WHAT YOU HAVE TO DO: How many lines below contain the word "optimization"? Answer with that number alone.

SOURCE DATA:
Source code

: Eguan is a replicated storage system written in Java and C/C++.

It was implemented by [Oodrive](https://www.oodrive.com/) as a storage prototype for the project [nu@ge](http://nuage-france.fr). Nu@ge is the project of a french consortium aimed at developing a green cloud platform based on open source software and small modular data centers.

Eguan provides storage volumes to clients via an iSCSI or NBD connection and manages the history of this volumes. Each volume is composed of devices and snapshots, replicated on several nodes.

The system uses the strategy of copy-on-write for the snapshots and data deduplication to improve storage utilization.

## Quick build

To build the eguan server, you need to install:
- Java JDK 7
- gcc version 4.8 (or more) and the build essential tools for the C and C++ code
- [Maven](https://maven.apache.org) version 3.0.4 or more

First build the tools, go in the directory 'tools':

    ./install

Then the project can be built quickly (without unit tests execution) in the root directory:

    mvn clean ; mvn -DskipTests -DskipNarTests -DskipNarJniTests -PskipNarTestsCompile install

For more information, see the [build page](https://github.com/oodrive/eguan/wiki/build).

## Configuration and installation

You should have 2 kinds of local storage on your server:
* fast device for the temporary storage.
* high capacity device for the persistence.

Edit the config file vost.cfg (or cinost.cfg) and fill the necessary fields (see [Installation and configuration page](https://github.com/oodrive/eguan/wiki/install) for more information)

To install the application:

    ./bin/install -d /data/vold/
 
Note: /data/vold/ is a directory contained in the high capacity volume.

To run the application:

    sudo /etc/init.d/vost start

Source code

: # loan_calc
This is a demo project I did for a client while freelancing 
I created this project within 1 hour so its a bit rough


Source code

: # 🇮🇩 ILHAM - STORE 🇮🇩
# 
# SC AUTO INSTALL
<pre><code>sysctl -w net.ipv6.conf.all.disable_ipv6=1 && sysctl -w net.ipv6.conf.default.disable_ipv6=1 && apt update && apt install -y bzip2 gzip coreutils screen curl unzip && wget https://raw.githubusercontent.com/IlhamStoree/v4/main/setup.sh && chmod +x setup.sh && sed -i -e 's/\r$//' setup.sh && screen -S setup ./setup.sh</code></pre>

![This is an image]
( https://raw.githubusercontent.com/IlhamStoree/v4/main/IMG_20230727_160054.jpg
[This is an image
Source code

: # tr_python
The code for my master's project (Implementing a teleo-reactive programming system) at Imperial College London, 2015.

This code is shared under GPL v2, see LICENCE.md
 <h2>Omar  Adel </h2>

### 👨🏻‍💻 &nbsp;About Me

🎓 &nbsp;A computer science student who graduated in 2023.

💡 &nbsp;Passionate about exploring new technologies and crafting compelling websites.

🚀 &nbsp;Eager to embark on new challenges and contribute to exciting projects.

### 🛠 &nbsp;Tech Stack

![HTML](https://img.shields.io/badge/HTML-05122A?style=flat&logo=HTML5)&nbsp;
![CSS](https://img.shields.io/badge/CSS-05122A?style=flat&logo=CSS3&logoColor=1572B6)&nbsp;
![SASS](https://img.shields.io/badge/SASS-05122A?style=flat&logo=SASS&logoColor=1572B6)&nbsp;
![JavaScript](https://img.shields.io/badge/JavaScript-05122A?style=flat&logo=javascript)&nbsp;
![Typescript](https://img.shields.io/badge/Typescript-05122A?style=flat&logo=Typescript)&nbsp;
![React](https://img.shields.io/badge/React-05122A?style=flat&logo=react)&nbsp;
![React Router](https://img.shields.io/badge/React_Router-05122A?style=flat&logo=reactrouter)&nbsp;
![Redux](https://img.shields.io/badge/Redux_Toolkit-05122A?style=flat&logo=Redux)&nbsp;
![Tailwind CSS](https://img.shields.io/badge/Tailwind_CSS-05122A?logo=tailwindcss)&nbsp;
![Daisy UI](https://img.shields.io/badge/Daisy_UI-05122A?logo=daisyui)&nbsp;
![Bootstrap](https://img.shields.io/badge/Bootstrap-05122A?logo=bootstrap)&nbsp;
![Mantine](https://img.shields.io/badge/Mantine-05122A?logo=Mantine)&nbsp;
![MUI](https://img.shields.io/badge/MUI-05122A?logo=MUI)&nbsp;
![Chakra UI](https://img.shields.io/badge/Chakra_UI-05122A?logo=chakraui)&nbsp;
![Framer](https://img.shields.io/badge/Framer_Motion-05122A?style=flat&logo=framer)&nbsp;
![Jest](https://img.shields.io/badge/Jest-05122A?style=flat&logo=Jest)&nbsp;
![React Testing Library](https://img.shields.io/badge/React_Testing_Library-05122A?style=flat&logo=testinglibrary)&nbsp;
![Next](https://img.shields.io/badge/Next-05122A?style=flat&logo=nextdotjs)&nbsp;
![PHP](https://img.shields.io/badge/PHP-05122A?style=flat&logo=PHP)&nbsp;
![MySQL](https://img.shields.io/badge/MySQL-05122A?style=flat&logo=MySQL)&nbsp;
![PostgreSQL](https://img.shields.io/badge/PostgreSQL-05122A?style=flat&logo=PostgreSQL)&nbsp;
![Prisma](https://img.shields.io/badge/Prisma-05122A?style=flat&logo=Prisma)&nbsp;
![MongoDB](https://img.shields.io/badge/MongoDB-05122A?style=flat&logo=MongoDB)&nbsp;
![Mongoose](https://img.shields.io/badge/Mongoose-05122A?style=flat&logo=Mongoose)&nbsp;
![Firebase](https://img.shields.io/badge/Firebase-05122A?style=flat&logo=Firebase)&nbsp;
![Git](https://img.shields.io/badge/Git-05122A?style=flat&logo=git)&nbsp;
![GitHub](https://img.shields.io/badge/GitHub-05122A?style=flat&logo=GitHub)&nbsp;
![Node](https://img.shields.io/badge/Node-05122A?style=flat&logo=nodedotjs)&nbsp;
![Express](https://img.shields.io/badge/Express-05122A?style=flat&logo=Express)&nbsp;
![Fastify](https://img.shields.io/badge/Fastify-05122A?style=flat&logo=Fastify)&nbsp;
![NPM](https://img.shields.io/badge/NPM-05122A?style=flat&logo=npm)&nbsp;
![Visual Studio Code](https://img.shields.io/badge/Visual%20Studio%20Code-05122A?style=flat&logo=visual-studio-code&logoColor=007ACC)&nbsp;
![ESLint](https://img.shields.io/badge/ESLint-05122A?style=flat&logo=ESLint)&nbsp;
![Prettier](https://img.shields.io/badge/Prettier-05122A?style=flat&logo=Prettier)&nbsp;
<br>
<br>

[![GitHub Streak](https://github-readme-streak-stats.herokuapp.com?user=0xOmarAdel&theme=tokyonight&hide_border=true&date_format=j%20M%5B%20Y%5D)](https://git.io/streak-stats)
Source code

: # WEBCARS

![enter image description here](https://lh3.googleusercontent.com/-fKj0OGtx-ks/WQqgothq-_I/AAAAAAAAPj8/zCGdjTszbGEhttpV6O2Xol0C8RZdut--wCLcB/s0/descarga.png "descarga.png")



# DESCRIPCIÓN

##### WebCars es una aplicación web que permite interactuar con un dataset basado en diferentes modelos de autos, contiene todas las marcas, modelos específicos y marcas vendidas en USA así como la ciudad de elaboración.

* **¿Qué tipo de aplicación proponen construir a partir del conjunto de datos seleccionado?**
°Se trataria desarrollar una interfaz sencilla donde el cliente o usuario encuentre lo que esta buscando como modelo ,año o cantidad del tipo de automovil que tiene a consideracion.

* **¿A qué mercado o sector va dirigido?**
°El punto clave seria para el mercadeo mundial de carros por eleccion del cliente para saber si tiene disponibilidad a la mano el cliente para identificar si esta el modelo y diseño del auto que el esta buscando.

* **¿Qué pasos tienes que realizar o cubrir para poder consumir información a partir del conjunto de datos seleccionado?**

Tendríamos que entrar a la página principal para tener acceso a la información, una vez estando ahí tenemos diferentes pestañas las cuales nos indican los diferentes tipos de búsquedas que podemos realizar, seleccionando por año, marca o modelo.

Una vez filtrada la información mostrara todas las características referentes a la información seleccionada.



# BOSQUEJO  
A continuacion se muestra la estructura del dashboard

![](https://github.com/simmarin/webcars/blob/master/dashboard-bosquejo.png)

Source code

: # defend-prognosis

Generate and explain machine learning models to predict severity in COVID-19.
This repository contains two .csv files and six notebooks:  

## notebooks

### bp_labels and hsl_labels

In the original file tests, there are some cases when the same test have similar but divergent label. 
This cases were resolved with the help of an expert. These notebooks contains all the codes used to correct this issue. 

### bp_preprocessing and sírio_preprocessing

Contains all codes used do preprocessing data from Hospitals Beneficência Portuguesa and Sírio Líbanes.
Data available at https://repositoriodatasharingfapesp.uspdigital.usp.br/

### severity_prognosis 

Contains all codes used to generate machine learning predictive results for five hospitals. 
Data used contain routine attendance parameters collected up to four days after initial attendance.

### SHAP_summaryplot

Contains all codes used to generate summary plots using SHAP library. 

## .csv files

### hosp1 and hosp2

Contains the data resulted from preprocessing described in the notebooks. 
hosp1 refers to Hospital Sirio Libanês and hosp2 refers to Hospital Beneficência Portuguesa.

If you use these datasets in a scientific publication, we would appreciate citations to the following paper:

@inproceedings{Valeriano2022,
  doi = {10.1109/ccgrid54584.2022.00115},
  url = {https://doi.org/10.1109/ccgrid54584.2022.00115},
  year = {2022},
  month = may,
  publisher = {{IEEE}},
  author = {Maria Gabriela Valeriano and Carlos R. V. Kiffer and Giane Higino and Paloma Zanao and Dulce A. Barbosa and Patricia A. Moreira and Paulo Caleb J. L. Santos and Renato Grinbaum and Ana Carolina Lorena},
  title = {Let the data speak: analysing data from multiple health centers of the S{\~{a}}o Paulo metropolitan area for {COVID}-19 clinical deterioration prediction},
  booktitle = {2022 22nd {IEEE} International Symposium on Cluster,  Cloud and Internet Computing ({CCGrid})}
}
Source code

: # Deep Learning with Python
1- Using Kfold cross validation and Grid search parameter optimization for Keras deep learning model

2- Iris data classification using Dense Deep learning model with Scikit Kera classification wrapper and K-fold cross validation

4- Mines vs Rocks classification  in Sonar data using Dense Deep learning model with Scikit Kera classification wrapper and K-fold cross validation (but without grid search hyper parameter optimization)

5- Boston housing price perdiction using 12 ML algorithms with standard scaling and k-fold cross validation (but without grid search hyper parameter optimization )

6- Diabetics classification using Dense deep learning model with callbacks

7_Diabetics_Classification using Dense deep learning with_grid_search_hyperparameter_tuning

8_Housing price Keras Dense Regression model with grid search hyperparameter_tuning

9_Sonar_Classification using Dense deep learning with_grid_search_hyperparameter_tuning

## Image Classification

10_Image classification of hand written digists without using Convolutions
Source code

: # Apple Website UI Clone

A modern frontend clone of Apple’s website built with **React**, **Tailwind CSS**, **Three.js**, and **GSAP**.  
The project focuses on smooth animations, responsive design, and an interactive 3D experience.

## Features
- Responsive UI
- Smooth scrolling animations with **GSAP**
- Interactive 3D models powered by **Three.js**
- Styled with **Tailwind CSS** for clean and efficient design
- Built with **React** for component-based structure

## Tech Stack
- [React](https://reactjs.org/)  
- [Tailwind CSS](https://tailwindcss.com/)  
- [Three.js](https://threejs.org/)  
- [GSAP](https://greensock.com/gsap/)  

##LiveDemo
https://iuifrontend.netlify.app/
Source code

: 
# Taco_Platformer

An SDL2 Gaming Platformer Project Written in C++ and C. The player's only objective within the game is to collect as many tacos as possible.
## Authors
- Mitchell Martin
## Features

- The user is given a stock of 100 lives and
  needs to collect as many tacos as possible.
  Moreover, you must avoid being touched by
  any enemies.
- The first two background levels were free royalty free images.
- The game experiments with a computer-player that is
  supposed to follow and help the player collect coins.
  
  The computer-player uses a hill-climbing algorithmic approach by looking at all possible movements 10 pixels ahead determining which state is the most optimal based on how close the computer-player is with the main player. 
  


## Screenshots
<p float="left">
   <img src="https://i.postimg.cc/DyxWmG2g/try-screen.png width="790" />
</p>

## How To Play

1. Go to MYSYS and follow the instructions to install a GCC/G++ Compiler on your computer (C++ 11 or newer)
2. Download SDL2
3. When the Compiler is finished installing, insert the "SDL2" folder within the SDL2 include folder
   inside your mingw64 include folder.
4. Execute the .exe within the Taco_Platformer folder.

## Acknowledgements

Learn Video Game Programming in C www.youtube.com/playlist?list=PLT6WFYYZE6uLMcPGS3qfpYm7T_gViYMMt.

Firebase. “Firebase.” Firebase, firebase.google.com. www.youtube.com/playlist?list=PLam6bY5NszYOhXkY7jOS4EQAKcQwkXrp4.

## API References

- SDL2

SOLVED PROBLEM: 3